WHO will protect us from those who claim to be our protectors? Leaks claiming that British intelligence spied on delegations, including ours, at an international meeting have been met largely with a yawn. We all know countries spy on each other; we assume that our intelligence agents spy on others too. But no one seemed interested in asking a question that sheds light on one of our key debates — whether spying is necessarily useful to the citizens on whose behalf it is supposedly done, writes Steven Friedman in Business Day.
It has become common sense to accept what governments and intelligence agencies tell us — that spying gives countries an advantage in diplomacy and protects them from threats. But this "obvious" point is not nearly as self-evident as it seems.
In what way was the UK better off because it spied on diplomats at a meeting? As none of the states plan violence against it, spying did not make the UK safer. In what way did hacking into phones tell it anything about our bargaining position and that of other countries that it could not have learned by reading documents?
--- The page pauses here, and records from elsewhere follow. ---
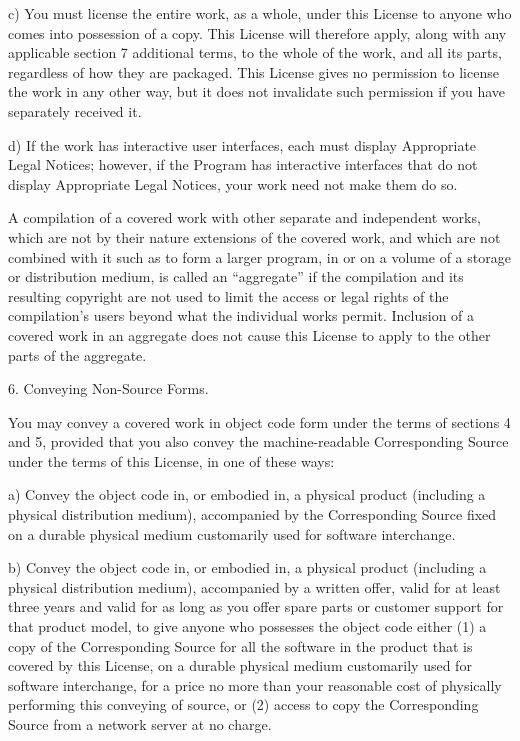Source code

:     c) You must license the entire work, as a whole, under this
    License to anyone who comes into possession of a copy.  This
    License will therefore apply, along with any applicable section 7
    additional terms, to the whole of the work, and all its parts,
    regardless of how they are packaged.  This License gives no
    permission to license the work in any other way, but it does not
    invalidate such permission if you have separately received it.

    d) If the work has interactive user interfaces, each must display
    Appropriate Legal Notices; however, if the Program has interactive
    interfaces that do not display Appropriate Legal Notices, your
    work need not make them do so.

  A compilation of a covered work with other separate and independent
works, which are not by their nature extensions of the covered work,
and which are not combined with it such as to form a larger program,
in or on a volume of a storage or distribution medium, is called an
``aggregate'' if the compilation and its resulting copyright are not
used to limit the access or legal rights of the compilation's users
beyond what the individual works permit.  Inclusion of a covered work
in an aggregate does not cause this License to apply to the other
parts of the aggregate.

  6. Conveying Non-Source Forms.

  You may convey a covered work in object code form under the terms
of sections 4 and 5, provided that you also convey the
machine-readable Corresponding Source under the terms of this License,
in one of these ways:

    a) Convey the object code in, or embodied in, a physical product
    (including a physical distribution medium), accompanied by the
    Corresponding Source fixed on a durable physical medium
    customarily used for software interchange.

    b) Convey the object code in, or embodied in, a physical product
    (including a physical distribution medium), accompanied by a
    written offer, valid for at least three years and valid for as
    long as you offer spare parts or customer support for that product
    model, to give anyone who possesses the object code either (1) a
    copy of the Corresponding Source for all the software in the
    product that is covered by this License, on a durable physical
    medium customarily used for software interchange, for a price no
    more than your reasonable cost of physically performing this
    conveying of source, or (2) access to copy the
    Corresponding Source from a network server at no charge.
How do we know that intelligence agents find anything out that could not have been learned by following the media and speaking to competent analysts?
We do not know because secrecy is crucial to the mystique of intelligence work. Spies and the governments that employ them insist that they gather information that must be kept secret if they are to protect us and advance our interests. This is very convenient to spies and governments: after the revelations were published, British Prime Minister David Cameron declared sternly that he would, as people who hold his office always do, refuse to talk publicly about intelligence or security. This makes him sound very important and responsible. It also conveniently relieves him of the embarrassment of having to explain how what the agents were doing was in the UK’s national interest.
In all countries, intelligence agencies try to protect themselves from public scrutiny by insisting that it is not in our interests to know what they do. That spies were prying into the affairs of diplomats for no good reason tells us they want to shield themselves, not to protect us from enemies, but to prevent us discovering how little what they do contributes to our safety. Recent leaks about spying operations do little to suggest that the spies were unearthing information that protected anyone or made their countries stronger.
If we knew exactly what intelligence agencies do, we may well find that they violate our rights and invade our privacy — but that the information they uncover is useless or available from published sources.
All of this is important to a current issue — the Protection of State Information Bill.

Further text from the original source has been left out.